Local EIT applies to wages, salaries, commissions, tips, and net profits from self-employment. It generally does not apply to interest, dividends, Social Security, or pension income.
How rates are set
Every Pennsylvania municipality and school district can adopt its own EIT rate. The two rates are added together for residents, so the combined EIT rate often looks like 1.0% + 0.5% = 1.5%, with the municipality and school district sharing the revenue.
Philadelphia uses a separate city Wage Tax instead of a standard EIT. See our Philadelphia tax guide for details.
Who actually collects PA EIT
Pennsylvania's Act 32 grouped municipalities into tax collection districts and appointed a single tax collector for each. The major collectors include:
- Berkheimer (HAB).
- Keystone Collections Group.
- Capital Tax Collection Bureau.
- Berks Earned Income Tax Bureau.
- Lancaster County Tax Collection Bureau (LCTCB).
- Jordan Tax Service.
- York Adams Tax Bureau.
You file your local EIT return with whichever collector serves your home municipality, not with the state. Many cities use a different collector than the surrounding municipalities, so always confirm.
Income that counts (and doesn't)
Generally taxable for PA local EIT:
- W-2 wages, salaries, tips, and commissions.
- Self-employment net profits.
- Compensation from PA-source work, even for non-residents who worked in PA.
Generally not taxable:
- Interest and dividends.
- Social Security benefits.
- Pension and retirement income.
- Capital gains.
How to look up your rate
The official PA Municipal Statistics tool lets you look up your exact EIT rate based on your home address.
- Go to PA Municipal Statistics — Find Local Tax.
- Enter your street, city, and ZIP.
- Note the resident EIT rate, the non-resident rate, and the local services tax (LST).

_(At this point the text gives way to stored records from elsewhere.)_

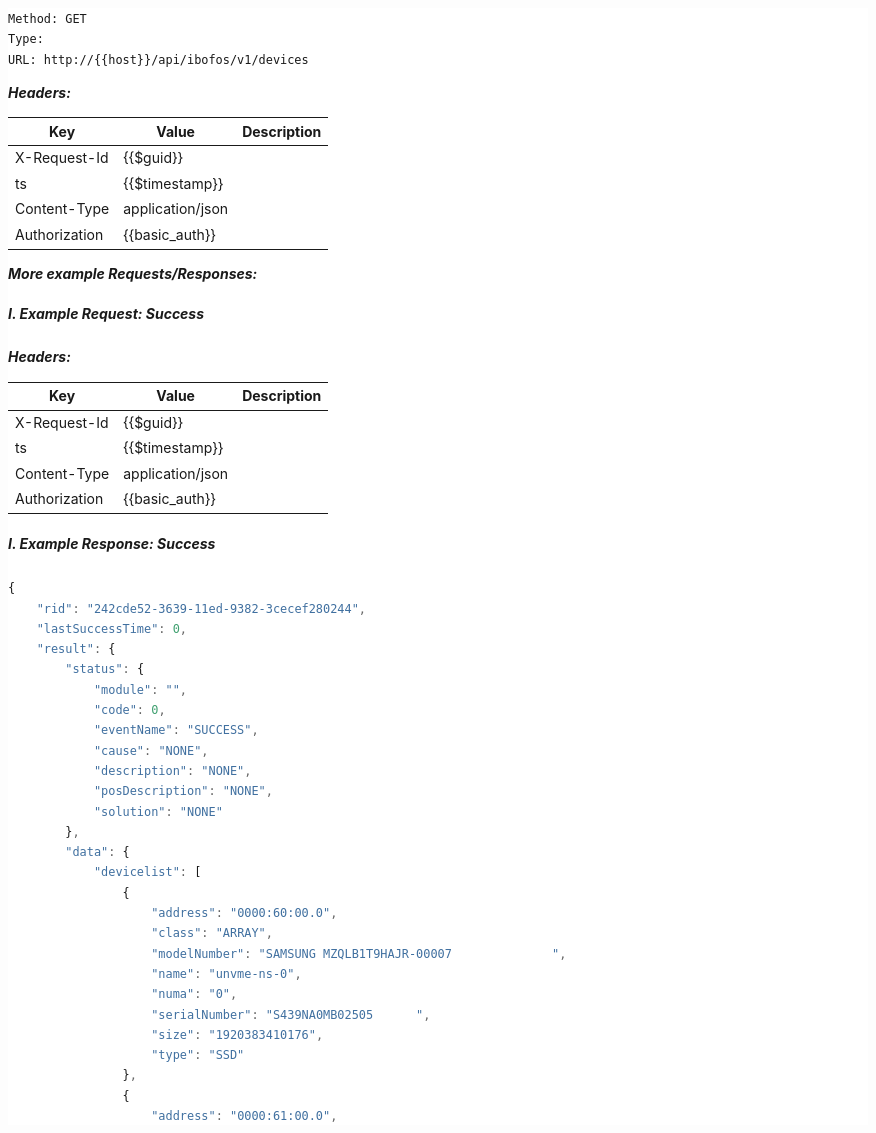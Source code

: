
 ```bash
Method: GET
Type: 
URL: http://{{host}}/api/ibofos/v1/devices
```


***Headers:***

| Key | Value | Description |
| --- | ------|-------------|
| X-Request-Id | {{$guid}} |  |
| ts | {{$timestamp}} |  |
| Content-Type | application/json |  |
| Authorization | {{basic_auth}} |  |



***More example Requests/Responses:***


##### I. Example Request: Success


***Headers:***

| Key | Value | Description |
| --- | ------|-------------|
| X-Request-Id | {{$guid}} |  |
| ts | {{$timestamp}} |  |
| Content-Type | application/json |  |
| Authorization | {{basic_auth}} |  |



##### I. Example Response: Success
```js
{
    "rid": "242cde52-3639-11ed-9382-3cecef280244",
    "lastSuccessTime": 0,
    "result": {
        "status": {
            "module": "",
            "code": 0,
            "eventName": "SUCCESS",
            "cause": "NONE",
            "description": "NONE",
            "posDescription": "NONE",
            "solution": "NONE"
        },
        "data": {
            "devicelist": [
                {
                    "address": "0000:60:00.0",
                    "class": "ARRAY",
                    "modelNumber": "SAMSUNG MZQLB1T9HAJR-00007              ",
                    "name": "unvme-ns-0",
                    "numa": "0",
                    "serialNumber": "S439NA0MB02505      ",
                    "size": "1920383410176",
                    "type": "SSD"
                },
                {
                    "address": "0000:61:00.0",
```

- Confirm the collector listed for your municipality.
Filing your local return
Most PA workers file a local EIT return each year, even when employers withhold the right amount. Your collector's website is the best starting point. Most accept online filing.
The local return reconciles what was withheld against what you actually owed for the year. It also captures any non-employer income (such as self-employment) that needs to be reported.
Non-residents and remote workers
Pennsylvania uses a "where you work" and "where you live" framework for local EIT. If you live in PA and work in PA, you owe your home municipality's resident EIT rate, and the collector reconciles between the work-location collector and your home collector. If you live in PA but work fully remote outside the state, the situation can be more complicated and is worth running by a Pennsylvania-licensed professional.